The temperature in my house has reached a critical point. It's just too damn hot to think, move, or be nice to my family. Bill swears he has decided on which air-conditioner repair company to use, and he will be calling them tomorrow.
In spite of the heat, I had a pretty good week. The start of summer camp brought back some structure into our lives, and I felt more productive. Yesterday we had a crazy day and mostly got our lives in order, chore-wise, and then we had a fun date night. Today was the first day in a week that we didn't have to get out the door in the morning, and I relished the luxury of it. I didn't have to go anywhere all day! This excitement lasted until 2:00, when I just got so frustrated and needed to get out of the house. Lesson learned: structure and outside-the-home activities are good.
I was semi-disciplined in my personal health habits. I was a good Weight Watcher ... ehhhhh ... four out of the seven days. The problem is that on the other three days, I ate like every meal was my last. It makes no sense to restrict myself some days and then totally go off the deep end the rest of the time. But ... I have no solution for this problem. I realize there are people who have a much healthier relationship with food than I do, and they can just do that whole "eating in moderation" thing every day of their lives. I'm not like that. I'm still struggling. Now I feel sad.
Anyway ... gym-wise, I also exercised four out of the seven days. My main problem is swimming, which is like my very favorite sport in the whole wide world. But every time I intend to go swimming, I just decide to skip the whole gym altogether. It seems like such a hassle, and I can only go at certain times because of the pool's aquacize class schedule. Plus swimming makes me so hungry, but I don't want to consume all the calories I've burned. So ... I don't know where I'm going with this.
In general, I was just a big fat slacker all week. I didn't do anything to further my "career" and I didn't eat well or exercise enough. I'd say my goal for this week is to get back on track, but I've failed so many times that I don't even have faith in myself.

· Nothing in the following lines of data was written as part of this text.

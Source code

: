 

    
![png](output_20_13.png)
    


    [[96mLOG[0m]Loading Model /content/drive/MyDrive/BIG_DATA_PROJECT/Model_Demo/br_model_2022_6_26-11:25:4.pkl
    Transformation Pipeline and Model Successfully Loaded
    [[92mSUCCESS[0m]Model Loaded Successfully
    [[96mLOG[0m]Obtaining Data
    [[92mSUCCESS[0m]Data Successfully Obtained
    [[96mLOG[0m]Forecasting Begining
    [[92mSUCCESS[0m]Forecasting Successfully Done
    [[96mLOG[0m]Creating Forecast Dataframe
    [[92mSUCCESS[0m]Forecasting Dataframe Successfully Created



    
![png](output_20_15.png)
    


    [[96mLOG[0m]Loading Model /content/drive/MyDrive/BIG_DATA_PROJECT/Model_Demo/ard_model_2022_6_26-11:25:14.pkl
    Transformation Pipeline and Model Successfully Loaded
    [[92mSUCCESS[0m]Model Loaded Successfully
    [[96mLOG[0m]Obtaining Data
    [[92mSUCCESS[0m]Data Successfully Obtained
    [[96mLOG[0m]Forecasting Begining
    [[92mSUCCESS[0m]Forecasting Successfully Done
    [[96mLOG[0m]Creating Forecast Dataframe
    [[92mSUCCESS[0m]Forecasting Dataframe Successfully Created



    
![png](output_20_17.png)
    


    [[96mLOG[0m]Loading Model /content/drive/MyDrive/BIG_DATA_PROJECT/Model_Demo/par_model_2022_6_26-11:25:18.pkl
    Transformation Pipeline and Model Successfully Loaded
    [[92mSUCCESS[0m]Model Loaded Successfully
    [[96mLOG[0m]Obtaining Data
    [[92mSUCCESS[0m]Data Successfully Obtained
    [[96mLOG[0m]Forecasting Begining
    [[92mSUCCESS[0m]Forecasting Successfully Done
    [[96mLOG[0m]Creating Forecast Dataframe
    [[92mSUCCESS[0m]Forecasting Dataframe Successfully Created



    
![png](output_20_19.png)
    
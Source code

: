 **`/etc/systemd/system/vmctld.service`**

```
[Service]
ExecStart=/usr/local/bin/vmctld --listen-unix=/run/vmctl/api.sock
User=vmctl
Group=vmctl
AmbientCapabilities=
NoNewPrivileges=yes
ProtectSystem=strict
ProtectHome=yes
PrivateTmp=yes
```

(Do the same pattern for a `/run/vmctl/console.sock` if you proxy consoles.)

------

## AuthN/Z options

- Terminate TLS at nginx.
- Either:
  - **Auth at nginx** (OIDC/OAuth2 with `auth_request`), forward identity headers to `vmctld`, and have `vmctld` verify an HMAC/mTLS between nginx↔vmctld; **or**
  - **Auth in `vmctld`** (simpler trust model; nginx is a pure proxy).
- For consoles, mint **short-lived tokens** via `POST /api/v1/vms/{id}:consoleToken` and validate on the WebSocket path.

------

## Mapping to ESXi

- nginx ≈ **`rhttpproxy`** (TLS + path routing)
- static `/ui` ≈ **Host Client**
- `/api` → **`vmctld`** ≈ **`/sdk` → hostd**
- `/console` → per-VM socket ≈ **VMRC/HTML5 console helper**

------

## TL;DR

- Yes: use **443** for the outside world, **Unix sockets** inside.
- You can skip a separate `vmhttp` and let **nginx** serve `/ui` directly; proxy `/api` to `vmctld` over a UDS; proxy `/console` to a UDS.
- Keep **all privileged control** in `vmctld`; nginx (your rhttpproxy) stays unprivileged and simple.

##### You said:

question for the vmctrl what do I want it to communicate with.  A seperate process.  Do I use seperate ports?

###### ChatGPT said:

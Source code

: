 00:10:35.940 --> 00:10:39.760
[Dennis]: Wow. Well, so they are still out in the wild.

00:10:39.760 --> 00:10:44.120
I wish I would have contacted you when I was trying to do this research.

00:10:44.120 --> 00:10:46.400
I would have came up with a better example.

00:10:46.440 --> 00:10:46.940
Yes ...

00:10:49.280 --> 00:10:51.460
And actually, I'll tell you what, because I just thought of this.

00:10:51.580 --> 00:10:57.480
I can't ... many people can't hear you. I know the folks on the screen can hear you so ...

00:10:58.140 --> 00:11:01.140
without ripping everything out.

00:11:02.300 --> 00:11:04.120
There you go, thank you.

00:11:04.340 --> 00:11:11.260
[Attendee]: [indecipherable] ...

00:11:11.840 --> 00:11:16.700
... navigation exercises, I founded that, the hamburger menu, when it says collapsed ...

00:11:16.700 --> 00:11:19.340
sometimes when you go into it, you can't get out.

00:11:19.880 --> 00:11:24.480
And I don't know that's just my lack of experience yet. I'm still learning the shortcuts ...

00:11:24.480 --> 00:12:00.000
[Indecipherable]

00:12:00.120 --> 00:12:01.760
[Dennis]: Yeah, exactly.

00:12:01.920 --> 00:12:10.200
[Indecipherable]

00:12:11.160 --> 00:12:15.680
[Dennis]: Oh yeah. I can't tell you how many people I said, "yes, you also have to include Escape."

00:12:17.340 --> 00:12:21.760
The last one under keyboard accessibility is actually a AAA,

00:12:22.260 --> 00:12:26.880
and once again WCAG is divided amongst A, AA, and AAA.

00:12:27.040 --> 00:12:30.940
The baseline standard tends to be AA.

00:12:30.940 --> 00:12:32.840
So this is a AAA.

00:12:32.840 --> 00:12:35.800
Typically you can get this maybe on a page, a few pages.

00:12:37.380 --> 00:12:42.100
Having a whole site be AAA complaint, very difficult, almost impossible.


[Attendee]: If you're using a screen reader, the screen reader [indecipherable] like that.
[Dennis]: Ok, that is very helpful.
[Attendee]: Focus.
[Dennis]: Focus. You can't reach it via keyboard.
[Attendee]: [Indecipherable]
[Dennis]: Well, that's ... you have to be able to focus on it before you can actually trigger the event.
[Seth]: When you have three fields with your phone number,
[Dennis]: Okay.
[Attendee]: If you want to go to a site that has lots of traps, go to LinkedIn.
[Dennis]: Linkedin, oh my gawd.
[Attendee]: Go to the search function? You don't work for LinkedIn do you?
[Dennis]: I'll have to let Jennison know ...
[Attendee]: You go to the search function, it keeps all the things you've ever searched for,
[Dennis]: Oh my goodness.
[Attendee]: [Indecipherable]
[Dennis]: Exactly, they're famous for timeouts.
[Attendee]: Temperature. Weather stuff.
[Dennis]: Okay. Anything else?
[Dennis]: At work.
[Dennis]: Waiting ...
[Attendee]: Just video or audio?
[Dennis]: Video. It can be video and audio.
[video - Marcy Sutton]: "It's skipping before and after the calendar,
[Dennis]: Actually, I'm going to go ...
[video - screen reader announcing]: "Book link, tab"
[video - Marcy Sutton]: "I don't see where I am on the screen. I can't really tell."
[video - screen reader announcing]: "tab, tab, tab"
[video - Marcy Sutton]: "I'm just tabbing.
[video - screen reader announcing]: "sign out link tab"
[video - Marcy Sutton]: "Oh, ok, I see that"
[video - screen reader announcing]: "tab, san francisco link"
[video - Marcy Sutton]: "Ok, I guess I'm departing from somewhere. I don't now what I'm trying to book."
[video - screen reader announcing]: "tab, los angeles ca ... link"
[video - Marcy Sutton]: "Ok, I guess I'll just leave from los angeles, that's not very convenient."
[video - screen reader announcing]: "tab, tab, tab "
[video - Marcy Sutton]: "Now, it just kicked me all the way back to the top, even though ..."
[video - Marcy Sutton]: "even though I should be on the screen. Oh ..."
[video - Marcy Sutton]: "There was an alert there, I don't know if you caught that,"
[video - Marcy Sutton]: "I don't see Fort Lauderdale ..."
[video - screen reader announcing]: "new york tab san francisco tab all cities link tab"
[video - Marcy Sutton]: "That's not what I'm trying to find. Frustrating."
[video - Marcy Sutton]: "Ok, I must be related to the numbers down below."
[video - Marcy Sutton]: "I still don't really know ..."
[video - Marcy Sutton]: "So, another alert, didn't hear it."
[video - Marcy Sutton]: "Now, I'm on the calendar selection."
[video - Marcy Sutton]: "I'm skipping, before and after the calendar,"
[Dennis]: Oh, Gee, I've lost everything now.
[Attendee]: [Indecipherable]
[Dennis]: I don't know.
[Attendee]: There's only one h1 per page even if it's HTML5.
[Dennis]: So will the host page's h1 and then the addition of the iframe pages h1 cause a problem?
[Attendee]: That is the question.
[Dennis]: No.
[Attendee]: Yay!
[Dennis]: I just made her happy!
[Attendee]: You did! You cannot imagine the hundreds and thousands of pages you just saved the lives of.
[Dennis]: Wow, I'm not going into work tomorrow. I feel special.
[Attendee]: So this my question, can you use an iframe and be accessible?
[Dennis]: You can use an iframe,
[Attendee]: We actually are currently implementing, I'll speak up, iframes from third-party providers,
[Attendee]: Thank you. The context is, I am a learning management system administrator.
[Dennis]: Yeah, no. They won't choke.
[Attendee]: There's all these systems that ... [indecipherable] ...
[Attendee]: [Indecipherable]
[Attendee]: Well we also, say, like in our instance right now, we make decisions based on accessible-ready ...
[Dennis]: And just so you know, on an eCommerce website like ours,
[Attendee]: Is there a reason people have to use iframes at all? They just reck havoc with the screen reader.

I'm sorry ... this is all just the excessive heat talking. My living room is hot, and my computer is hot, and my kid is driving me crazy and ... AHHHHHH! I have to go now.
Instead go and visit SuperIma Leigh Ann, who is kickin' some butt on her novel!
1 comment:
1. Obviously the title is about you, weight loss planning snafus and all.
2. I have been there. Actually the weekend we moved to KS our AC died. So, we were moving, and I had a five-week-old, and we were IN KANSAS, and it was hot as you-know-whats. I couldn't bend my arm because the crook of my elbow would get sweaty. So I kinda know what you mean.
3. I've been eating every other meal like it's my last too. What's up with that?
You rule.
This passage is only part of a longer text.